西田:客観的には難しいように思います。経済もそうですし、私がいる大学の世界も、ドンドン世界ランキングが下がっているんです。これはなかなか厳しいですよね。頑張って現状維持することも難しいという感じがします。
安倍:でも、日本に対する世界の注目は、非常に集まっていると思うんですね。オリンピックもそうだし、文化も。
 西田:訪日観光客は増えていますね。
安倍:新しいイノベーションが生まれているし、可能性として、日本はとてもポテンシャルが高いと私は思っています。その日本の精神性が世界をリードしていかないと「地球が終わる」って、本当に信じているんです。(BLOGOS 西田亮介のインタビュー 強調は筆者)

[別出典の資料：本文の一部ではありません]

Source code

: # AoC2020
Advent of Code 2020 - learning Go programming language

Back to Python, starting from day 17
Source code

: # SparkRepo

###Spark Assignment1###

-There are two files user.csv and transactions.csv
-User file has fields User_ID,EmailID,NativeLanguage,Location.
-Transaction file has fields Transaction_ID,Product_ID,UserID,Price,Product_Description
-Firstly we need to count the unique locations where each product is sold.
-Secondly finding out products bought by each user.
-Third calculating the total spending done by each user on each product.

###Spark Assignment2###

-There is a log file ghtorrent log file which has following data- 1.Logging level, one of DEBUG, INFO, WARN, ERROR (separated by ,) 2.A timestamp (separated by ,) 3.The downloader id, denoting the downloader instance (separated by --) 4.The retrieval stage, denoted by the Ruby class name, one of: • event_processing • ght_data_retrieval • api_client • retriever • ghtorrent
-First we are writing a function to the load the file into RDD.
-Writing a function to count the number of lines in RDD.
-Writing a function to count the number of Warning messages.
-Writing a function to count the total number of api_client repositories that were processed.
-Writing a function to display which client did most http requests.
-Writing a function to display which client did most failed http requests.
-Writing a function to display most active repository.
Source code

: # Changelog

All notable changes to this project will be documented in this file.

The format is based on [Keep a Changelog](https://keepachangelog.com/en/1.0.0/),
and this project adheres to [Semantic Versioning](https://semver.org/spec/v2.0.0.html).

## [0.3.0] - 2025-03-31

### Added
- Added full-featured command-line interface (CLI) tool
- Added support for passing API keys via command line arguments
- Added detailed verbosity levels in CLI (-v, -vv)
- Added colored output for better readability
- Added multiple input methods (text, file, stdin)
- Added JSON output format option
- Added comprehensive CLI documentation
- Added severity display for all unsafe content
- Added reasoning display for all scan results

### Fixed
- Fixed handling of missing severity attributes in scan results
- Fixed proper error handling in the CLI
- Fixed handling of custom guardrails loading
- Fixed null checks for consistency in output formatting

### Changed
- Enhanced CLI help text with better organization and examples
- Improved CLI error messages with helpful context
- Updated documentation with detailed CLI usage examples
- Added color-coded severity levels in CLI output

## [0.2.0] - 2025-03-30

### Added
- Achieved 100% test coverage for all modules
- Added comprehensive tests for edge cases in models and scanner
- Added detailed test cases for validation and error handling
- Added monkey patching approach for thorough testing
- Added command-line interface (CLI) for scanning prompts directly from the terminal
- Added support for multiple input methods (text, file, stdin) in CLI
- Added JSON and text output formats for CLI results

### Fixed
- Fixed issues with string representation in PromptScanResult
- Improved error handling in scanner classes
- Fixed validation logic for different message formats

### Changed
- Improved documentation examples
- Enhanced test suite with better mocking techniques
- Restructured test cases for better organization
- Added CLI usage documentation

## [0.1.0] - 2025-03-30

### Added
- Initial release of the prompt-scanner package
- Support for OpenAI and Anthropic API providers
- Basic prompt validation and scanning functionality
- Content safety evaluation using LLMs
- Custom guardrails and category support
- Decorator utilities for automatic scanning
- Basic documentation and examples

予め強調しておくが、彼女が信じる内容の真偽について真剣に検討する必要は、個人的には全く感じられない。しかし、日本における最高権力者の一人がどのような信仰体系を持っているのかは、真剣に検証していく必要がある。これが本連載における私のスタンスである。

したがって、「昭恵は○○である」と私がいうとき、それは「昭恵や周囲の人間がそのように信じている」という意味を省略して書いている、と理解してほしい。

ともあれ、これらの発言は荒唐無稽だが、ある意味において、内在的に一貫した主張をもっている。それを私の責任で要約するならば。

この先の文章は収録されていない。